Like many fans, Audrey was at the center of theories, ships, and melted hopes. Twin Peaks 's queen bee, her fate after the season two explosion was bound to be told either through clarity or redemption.
However, in The Return, she was hardly present. I felt Lynch and Frost had betrayed her from the scant scenes we got to see. All I could think was that they were trapped in a passionless marriage, spiraling out of control, dancing in a white void. It felt like they ignored the Audrey that we cherished—or completely rewrote her into a version we didn’t recognize.
For an extended period, I bore that disappointment. I grieved for the Audrey that could have existed. Still, there was something about those scenes that would not allow me to rest. They were haunting me, not with fury any longer, but with a sense of wonder. An understanding, which I couldn't achieve at that time, began to take different shifts as Audrey returned and explained things to me.
Audrey's prison in Twin Peaks: A mirror, not a demise

Fans were outraged by the limited screen time given to Audrey in The Return. However, upon rewatch, her scenes are less an example of negligence and more a masterful portrayal of psychic imprisonment. It’s not that she is simply absent from the larger narrative—she is absent from herself.
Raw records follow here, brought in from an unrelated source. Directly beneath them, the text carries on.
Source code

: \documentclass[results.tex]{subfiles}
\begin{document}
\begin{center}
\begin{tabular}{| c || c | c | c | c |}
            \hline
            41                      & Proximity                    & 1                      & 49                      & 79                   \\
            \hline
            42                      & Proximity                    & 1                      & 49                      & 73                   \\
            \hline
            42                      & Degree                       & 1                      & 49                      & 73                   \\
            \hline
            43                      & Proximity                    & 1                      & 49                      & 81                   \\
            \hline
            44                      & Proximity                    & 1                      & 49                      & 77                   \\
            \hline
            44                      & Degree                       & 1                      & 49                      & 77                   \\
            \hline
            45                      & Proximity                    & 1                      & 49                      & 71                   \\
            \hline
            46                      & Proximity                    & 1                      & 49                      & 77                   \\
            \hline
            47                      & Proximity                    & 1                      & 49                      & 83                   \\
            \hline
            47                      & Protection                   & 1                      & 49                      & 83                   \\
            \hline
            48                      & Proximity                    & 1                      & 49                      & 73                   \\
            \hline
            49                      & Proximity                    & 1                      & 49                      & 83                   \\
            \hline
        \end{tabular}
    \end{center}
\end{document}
The environment she inhabits is synthetic, her husband an empty vessel, and her violent passions appear to surface from some alienated, fragmented core. It would be easy to say they “did her dirty,” but it is far more likely that they were attempting something far more courageous: presenting us with an Audrey who is not just older but also deeply hurt.
Unpacking it this way makes Audrey’s arc much more impactful as a reflection of trauma and the search for self. She has lost the playful teenage flirt she was in season one—how could she be after everything she likely endured off-screen? Her scenes feel like a repetitive cycle of a dream or limbo. We—the viewers—are rooting for her liberation. But perhaps this is the intention: Audrey desires the same but is helpless to make it happen. That desperate feeling is Twin Peaks at its most Lynchian.
The dreamer who dreams of Audrey

The last time we see Audrey, terrified while staring at her reflection, may tell us everything. In a franchise fixated on duality and dream logic, Audrey’s fate reflects The Return’s most buried inquiry: Who is the dreamer? Is she fully awake now, or just coming to another slumber? Rather than a gratifying epilogue, Lynch offers us a fragment—a glimpse of a woman who might exist, grappling with a reality that relentlessly transforms.
With time, I’ve come to appreciate this vagueness as, rather, a form of respite. The Return does not bestow a happy ending upon Audrey; rather, it subjects her to something far more uncommon: depth. No longer trapped within the boundaries of fan expectations and tidy conclusions, she is granted the liberty to embrace her haunted existence. In that incompletion, however, exists something deeply paradoxical: a truth. Life doesn’t neatly resolve itself—especially not in Lynch’s world.
So now, years on, I say I no longer feel let down by The Return. Instead, I feel challenged. Frustrating as it was, Audrey’s journey strikes me now as quietly revolutionary. She may not have escaped from her prison, but perhaps, just maybe, she unveiled the depth of its foundation.